Additionally, Custom Models still have problems all AI generators have: they can produce strange artifacts, anatomically incorrect characters, or generate something only superficially similar to what you wanted. They're a tool to speed up work, not a replacement for human creative decisions.
The future of personalization in AI
Firefly Custom Models are a symptom of a larger trend: AI personalization is becoming the norm. In the coming years, we expect every serious AI tool to have an option to train on your own data. OpenAI is doing this with GPT, Anthropic is experimenting with Claude, and every AI startup wants to offer custom models.
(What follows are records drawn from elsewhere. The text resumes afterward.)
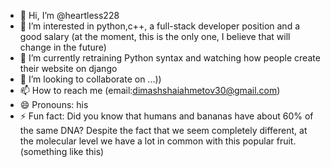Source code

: - 👋 Hi, I’m @heartless228
- 👀 I’m interested in python,c++, a full-stack developer position and a good salary (at the moment, this is the only one, I believe that will change in the future)
- 🌱 I’m currently retraining Python syntax and watching how people create their website on django
- 💞️ I’m looking to collaborate on ...))
- 📫 How to reach me (email:dimashshaiahmetov30@gmail.com)
- 😄 Pronouns: his
- ⚡ Fun fact: Did you know that humans and bananas have about 60% of the same DNA? Despite the fact that we seem completely different, at the molecular level we have a lot in common with this popular fruit.(something like this)

<!---
heartless228/heartless228 is a ✨ special ✨ repository because its `README.md` (this file) appears on your GitHub profile.
You can click the Preview link to take a look at your changes.
--->
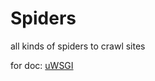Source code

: # Spiders
all kinds of spiders to crawl sites


for doc: [uWSGI](https://uwsgi-docs.readthedocs.io/en/latest/tutorials/Django_and_nginx.html)
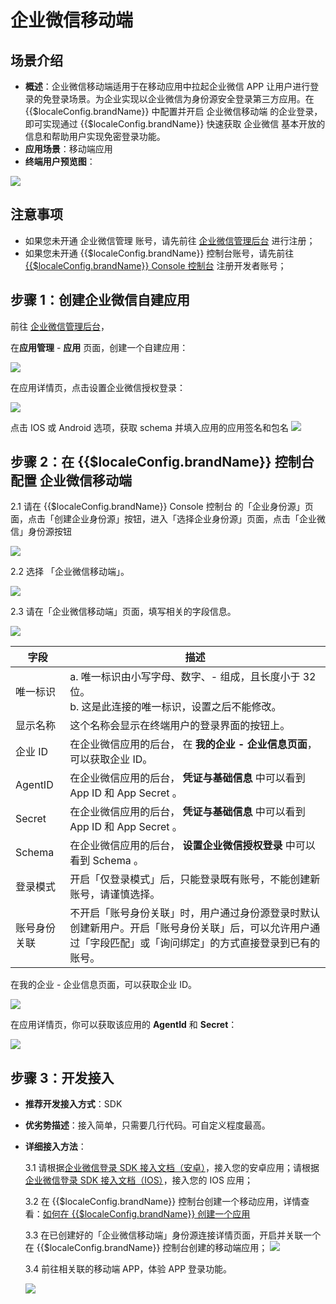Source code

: # 企业微信移动端

<LastUpdated/>

## 场景介绍

- **概述**：企业微信移动端适用于在移动应用中拉起企业微信 APP 让用户进行登录的免登录场景。为企业实现以企业微信为身份源安全登录第三方应用。在 {{$localeConfig.brandName}} 中配置并开启 企业微信移动端 的企业登录，即可实现通过 {{$localeConfig.brandName}} 快速获取 企业微信 基本开放的信息和帮助用户实现免密登录功能。
- **应用场景**：移动端应用
- **终端用户预览图**：

<img src="./images/MobileLogin.png" >

## 注意事项

- 如果您未开通 企业微信管理 账号，请先前往 [企业微信管理后台](https://work.weixin.qq.com/) 进行注册；
- 如果您未开通 {{$localeConfig.brandName}} 控制台账号，请先前往 [{{$localeConfig.brandName}} Console 控制台](https://authing.cn/) 注册开发者账号；

## 步骤 1：创建企业微信自建应用

前往 [企业微信管理后台](https://work.weixin.qq.com/)，

在**应用管理** - **应用** 页面，创建一个自建应用：

<img src="./images/create-app.png" >

在应用详情页，点击设置企业微信授权登录：

<img src="./images/click-wechat-work-authz.png" >

点击 IOS 或 Android 选项，获取 schema 并填入应用的应用签名和包名
<img src="./images/schema.png" >

## 步骤 2：在 {{$localeConfig.brandName}} 控制台配置 企业微信移动端

2.1 请在 {{$localeConfig.brandName}} Console 控制台 的「企业身份源」页面，点击「创建企业身份源」按钮，进入「选择企业身份源」页面，点击「企业微信」身份源按钮

<img src="./images/01.png" >

2.2 选择 「企业微信移动端」。

<img src="./images/02.png" >

2.3 请在「企业微信移动端」页面，填写相关的字段信息。

<img src="./images/03.png" >

| 字段         | 描述                                                                                                                                                         |
| ------------ | ------------------------------------------------------------------------------------------------------------------------------------------------------------ |
| 唯一标识     | a. 唯一标识由小写字母、数字、- 组成，且长度小于 32 位。<br />b. 这是此连接的唯一标识，设置之后不能修改。                                                     |
| 显示名称     | 这个名称会显示在终端用户的登录界面的按钮上。                                                                                                                 |
| 企业 ID      | 在企业微信应用的后台， 在 **我的企业 - 企业信息页面**，可以获取企业 ID。                                                                                     |
| AgentID      | 在企业微信应用的后台， **凭证与基础信息** 中可以看到 App ID 和 App Secret 。                                                                                 |
| Secret       | 在企业微信应用的后台， **凭证与基础信息** 中可以看到 App ID 和 App Secret 。                                                                                 |
| Schema       | 在企业微信应用的后台， **设置企业微信授权登录** 中可以看到 Schema 。                                                                                         |
| 登录模式     | 开启「仅登录模式」后，只能登录既有账号，不能创建新账号，请谨慎选择。                                                                                         |
| 账号身份关联 | 不开启「账号身份关联」时，用户通过身份源登录时默认创建新用户。开启「账号身份关联」后，可以允许用户通过「字段匹配」或「询问绑定」的方式直接登录到已有的账号。 |

在我的企业 - 企业信息页面，可以获取企业 ID。

<img src="./images/get-corp-id.png" >

在应用详情页，你可以获取该应用的 **AgentId** 和 **Secret**：

![](./images/get-agentid-secret.png)

## 步骤 3：开发接入

- **推荐开发接入方式**：SDK
- **优劣势描述**：接入简单，只需要几行代码。可自定义程度最高。
- **详细接入方法**：

  3.1 请根据[企业微信登录 SDK 接入文档（安卓）](https://docs.authing.cn/v2/reference/sdk-for-android/social/wecom.html)，接入您的安卓应用；请根据[企业微信登录 SDK 接入文档（IOS）](https://docs.authing.cn/v2/reference/sdk-for-ios/social/wecom.html)，接入您的 IOS 应用；

  3.2 在 {{$localeConfig.brandName}} 控制台创建一个移动应用，详情查看：[如何在 {{$localeConfig.brandName}} 创建一个应用](/guides/app/create-app.md)

  3.3 在已创建好的「企业微信移动端」身份源连接详情页面，开启并关联一个在 {{$localeConfig.brandName}} 控制台创建的移动端应用；
  ![](./images/15.png)

  3.4 前往相关联的移动端 APP，体验 APP 登录功能。

  ![](./images/MobileLogin.png)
The problem is that this personalization creates new ethical and legal challenges. Who is responsible when a Custom Model trained on others' work produces images that infringe copyright? The platform? The user? Both? The law has no clear answer, and tech companies are waiting for courts to decide.
Adobe, with the largest access to creative content in the world (through Adobe Stock, Creative Cloud, and partnerships), is in a unique position to shape how AI personalization will work in the future. If Adobe sets standards — such as requiring copyright verification or blocking training on protected work — others might follow. If not, it could be open season for infringing artists' rights through Custom Models.
Firefly Custom Models is a tool with enormous potential for creators who want to work faster and more efficiently. But it's also a tool that can be abused, and Adobe hasn't done enough to prevent that abuse. For artists and creators interested in this tool, the advice is simple: use it on your own work, but be aware that others may try to use it on your work without your consent. For Adobe, the challenge is to build artist trust while not limiting the tool's potential. It's a tightrope Adobe will have to walk with great caution.